Nancy Faeser (SPD) auf der BKA-Herbsttagung
So erklärte Faeser auf der BKA-Tagung, die polizeilichen Befugnisse blieben an vielen Stellen hinter den Möglichkeiten zurück. „Exemplarisch die IP-Adressen-Speicherung! Ich bleibe da glasklar in meiner Haltung: Wir brauchen diese Daten. Oft sind sie der einzige Weg, Opfern Gerechtigkeit zu verschaffen.“
Heißt übersetzt: Vorratsdatenspeicherung! Diese wird kontrovers in Europa diskutiert. In Deutschland ist sie aktuell wegen Grundrechtsbedenken ausgesetzt. Der Europäische Gerichtshof hatte die Vorratsdatenspeicherung deutlich abgelehnt und das damalige Gesetz gekippt, doch im Mai 2024 gab das EuGH plötzlich doch grünes Licht, Daten von Netz-Usern vorsorglich zu speichern, um bei einfachen Straftaten die Täter ausfindig zu machen (z. B. IP-Adressen). Im Hintergrund heißt es aus EU-Kreisen, dass einige EU-Regierungen Druck auf den EuGH ausgeübt hätten.

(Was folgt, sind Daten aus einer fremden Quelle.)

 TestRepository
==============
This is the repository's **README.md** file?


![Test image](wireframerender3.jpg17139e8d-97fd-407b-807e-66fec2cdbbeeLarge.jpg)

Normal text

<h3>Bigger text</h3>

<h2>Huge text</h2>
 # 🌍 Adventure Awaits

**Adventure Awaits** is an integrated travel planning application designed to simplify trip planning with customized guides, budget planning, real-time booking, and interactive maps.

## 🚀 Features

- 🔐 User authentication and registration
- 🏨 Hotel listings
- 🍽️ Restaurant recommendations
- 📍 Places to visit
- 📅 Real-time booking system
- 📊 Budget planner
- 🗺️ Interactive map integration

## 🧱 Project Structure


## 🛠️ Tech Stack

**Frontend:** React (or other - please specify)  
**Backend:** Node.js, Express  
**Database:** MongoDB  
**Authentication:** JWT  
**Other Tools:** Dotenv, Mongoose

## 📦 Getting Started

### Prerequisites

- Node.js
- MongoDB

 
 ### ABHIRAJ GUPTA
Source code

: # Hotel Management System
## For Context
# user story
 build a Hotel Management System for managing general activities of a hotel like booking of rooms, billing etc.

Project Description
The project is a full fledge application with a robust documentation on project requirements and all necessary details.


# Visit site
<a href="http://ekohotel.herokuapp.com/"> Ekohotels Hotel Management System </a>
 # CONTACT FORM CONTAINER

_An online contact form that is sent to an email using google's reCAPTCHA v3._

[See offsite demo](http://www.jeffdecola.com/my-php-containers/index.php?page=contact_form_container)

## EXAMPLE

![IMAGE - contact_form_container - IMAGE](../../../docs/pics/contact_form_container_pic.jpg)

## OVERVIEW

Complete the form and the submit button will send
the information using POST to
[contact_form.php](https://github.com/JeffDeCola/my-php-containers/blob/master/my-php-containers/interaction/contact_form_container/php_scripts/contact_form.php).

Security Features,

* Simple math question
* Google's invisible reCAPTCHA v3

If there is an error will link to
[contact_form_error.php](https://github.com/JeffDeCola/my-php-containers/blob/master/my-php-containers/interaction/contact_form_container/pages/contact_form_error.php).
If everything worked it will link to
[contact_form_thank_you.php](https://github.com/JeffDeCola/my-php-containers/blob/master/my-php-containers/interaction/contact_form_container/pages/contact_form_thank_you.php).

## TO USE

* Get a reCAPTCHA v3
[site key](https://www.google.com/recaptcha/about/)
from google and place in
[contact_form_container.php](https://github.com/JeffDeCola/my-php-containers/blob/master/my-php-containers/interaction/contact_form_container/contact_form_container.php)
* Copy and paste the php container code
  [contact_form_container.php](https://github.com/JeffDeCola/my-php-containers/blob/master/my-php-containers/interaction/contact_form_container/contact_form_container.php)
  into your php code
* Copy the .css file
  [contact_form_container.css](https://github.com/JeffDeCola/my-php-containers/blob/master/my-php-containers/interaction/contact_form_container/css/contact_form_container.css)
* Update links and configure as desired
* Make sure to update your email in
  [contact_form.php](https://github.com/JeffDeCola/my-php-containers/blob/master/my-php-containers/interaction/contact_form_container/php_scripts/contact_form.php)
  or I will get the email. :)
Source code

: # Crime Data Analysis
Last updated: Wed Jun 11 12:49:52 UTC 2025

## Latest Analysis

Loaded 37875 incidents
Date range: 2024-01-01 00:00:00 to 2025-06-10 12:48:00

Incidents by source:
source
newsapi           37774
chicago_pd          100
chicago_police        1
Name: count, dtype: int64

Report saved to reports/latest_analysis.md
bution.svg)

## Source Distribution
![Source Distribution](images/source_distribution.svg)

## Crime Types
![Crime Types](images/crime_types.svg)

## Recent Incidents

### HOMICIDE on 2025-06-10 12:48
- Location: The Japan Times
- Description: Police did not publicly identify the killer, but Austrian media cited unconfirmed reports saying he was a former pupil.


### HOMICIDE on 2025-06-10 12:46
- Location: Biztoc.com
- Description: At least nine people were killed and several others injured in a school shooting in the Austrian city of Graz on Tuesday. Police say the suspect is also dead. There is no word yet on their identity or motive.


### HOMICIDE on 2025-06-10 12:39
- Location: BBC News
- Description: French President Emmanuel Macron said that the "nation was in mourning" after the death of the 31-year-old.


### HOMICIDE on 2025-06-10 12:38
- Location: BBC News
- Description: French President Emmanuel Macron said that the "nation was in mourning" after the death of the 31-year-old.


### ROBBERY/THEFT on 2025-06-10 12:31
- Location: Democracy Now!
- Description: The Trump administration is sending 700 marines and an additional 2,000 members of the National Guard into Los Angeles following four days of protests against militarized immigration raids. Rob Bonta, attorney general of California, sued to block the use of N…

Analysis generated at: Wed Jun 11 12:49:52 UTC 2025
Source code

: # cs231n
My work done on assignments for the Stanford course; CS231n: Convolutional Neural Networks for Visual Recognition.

Ex-Justizminister Marco Buschmann (FDP) hatte viele Faeser-Überwachungsvorhaben blockiert.
Im Frühjahr hatte sich die Ampel-Regierung auf einen „Freeze“-Kompromiss geeinigt, in dem anlasslos bei einem Verdacht von schweren begangenen Straftaten folglich IP-Adressen und Telefonnummern „eingefroren“ werden können. Sobald ein Verdacht einer erheblichen Straftat vorliegt, soll Behörden relevante Daten schnell beim Telekommunikationsanbieter sichern lassen können („Einfrieren“).
Dies war eine etwas mildere Version der Vorratsdatenspeicherung, welche die FDP wollte – Faeser hingegen wollte eine schärfere. Deshalb wurde der Quick-Freeze-Plan nicht weiter umgesetzt.
Auch das deutete die Innenministerin klar an, sagte in ihrer Herbstrede: „In dieser Wahlperiode war es insbesondere wegen eines Koalitionspartners nicht möglich, eine Einigung auf nötige Verbesserung zu erzielen“. Weiter: „Wäre es nach mir gegangen, hätten wir die verpflichtende Speicherung längst umgesetzt. Ich gebe noch nicht auf. Wir haben noch ein bisschen Zeit. Von mir wird es noch einen Vorschlag geben!“
September 2024: Nancy Faeser (SPD) und BKA-Chef Holger Münch stellen das Bundeslagebild zur Organisierten Kriminalität vor.
Das Problem: Faeser sprach dabei von Schwerstkriminellen – doch sehr oft werden Straftatkataloge erweitert. Was also, wenn man in wenigen Jahren seitens der Behörden mitgeteilt bekommt, dass die Maßnahme erfolgreich ist und auf mittelschwere Fälle erweitert wird? Ähnliches passierte beim Staatstrojaner: Erst ging es um Terrorplanungen, nun geht es runter bis zur Steuerhinterziehung.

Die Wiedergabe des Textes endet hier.